Interpreted literally and out of context the passage quoted could be pedantically interpreted as meaning that someone on benefits was a capitalist. If, however, the complete passage is read – ‘if you must work for a living then you are working class, if your main income is derived from the work of others then you are a capitalist’ – then a person on benefits is clearly a member of the working class; only, for one reason or another, they are not able to find an employer and so have to be maintained by hand-outs from the state. That, however, does not make them capitalists any more than being paid out of profits makes a capitalist’s servant one either.

In any event, whichever way to turn it, the passage cannot be said to mean that a person who has inherited huge wealth or a millionaire speculator on the stock market is not a capitalist since neither must work for a living.

As to ‘upper management’, by which we take you to mean managing directors and CEOs of big corporations, you are right that most of their income will be a share of profits, disguised, for tax avoidance purposes, as an income from employment. So, yes, they are members of the capitalist class. Management below that level, on the other hand, are members of the working class doing a particular job within the division of labour (and antagonistic capitalist relations of production). As the section from which you have extracted a passage says later on, it is the labour of workers ‘including the plant management’ that creates the profits that keep the capitalists rich.

Our declaration of principles asserts that there are two classes in society – ‘those who possess but do not produce and those who produce but do not possess’. The income of those who possess land, factories, offices, communications and the other means by which society reproduces itself is a property income which accrues to them without them having to work; it is, as the tax authorities used to call it, ‘unearned income’. It takes the legal form of corporate profits, dividends on shares, interest on bonds, ground-rent on land and, also, as just explained, bloated ‘salaries’. Only a small minority of the population are in this position.
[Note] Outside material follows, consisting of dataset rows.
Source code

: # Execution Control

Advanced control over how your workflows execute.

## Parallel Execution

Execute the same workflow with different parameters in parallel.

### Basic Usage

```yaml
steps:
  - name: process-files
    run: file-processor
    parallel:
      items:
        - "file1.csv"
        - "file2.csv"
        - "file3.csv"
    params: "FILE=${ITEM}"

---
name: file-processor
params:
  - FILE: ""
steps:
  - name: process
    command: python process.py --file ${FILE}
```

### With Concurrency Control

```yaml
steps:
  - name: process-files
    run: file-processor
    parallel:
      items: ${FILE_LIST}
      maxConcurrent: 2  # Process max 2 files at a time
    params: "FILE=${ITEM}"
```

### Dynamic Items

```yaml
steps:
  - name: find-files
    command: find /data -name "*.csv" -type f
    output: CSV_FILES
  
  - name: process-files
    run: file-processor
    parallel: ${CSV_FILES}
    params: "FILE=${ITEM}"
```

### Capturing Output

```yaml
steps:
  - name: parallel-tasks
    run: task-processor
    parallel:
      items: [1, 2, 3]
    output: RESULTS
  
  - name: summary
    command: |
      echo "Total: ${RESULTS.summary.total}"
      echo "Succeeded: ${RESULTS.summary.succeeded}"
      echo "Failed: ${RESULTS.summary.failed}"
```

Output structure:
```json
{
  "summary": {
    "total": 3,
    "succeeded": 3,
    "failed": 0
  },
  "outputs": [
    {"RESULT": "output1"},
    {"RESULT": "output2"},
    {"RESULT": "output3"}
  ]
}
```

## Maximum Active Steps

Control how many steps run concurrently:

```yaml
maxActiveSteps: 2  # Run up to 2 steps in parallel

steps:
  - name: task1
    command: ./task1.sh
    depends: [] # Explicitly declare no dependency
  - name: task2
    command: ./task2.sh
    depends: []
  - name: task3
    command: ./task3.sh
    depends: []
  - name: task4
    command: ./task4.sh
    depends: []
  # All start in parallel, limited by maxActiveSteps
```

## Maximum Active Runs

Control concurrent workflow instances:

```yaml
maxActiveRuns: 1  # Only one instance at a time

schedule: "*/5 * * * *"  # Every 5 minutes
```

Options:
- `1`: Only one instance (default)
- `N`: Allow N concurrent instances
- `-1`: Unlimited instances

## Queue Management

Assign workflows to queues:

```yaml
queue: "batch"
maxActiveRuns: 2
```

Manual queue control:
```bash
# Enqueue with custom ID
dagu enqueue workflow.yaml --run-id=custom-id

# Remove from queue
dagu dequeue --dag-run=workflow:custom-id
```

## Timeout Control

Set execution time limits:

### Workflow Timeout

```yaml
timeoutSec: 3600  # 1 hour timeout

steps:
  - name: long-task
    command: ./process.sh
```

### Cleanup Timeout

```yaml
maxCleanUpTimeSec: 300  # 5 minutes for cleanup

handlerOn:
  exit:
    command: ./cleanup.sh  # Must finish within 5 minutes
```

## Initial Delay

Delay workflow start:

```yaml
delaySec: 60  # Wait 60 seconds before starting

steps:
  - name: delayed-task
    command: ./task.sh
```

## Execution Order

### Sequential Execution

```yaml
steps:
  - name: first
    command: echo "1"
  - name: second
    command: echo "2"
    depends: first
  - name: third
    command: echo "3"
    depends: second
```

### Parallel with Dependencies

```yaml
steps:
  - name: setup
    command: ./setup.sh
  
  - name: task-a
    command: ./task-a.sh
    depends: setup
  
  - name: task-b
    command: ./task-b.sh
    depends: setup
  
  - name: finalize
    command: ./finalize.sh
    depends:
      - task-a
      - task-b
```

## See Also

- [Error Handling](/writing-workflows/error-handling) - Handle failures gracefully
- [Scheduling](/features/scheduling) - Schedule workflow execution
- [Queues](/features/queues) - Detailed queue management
The rest of us, the vast majority, not possessing such income-yielding property, are obliged to go out on to the labour market to try to find an employer. If we find one, as most of us do, then our wage is our main income; if we don’t find one, as many don’t, then we have to exist on meagre state hand-outs.

Apart from their main income some workers own shares or other interest-bearing savings but, as we say on our website, none ‘have the luxury to quit their jobs and live off investment income’. In fact, according to a recent survey by the Yorkshire Building society ’19 per cent of adults had less than £100 in savings … Thirteen per cent of people have no savings at all to fall back on and more than a quarter (26 per cent) have less than £500 put away’ (Times, 15 June). Even those with ten or twenty times as much as that wouldn’t be able to stop off working for wages for long.

Present-day society is manifestly divided into two classes – a small minority who live off profits and the rest of us who are wage-seekers.—Editors.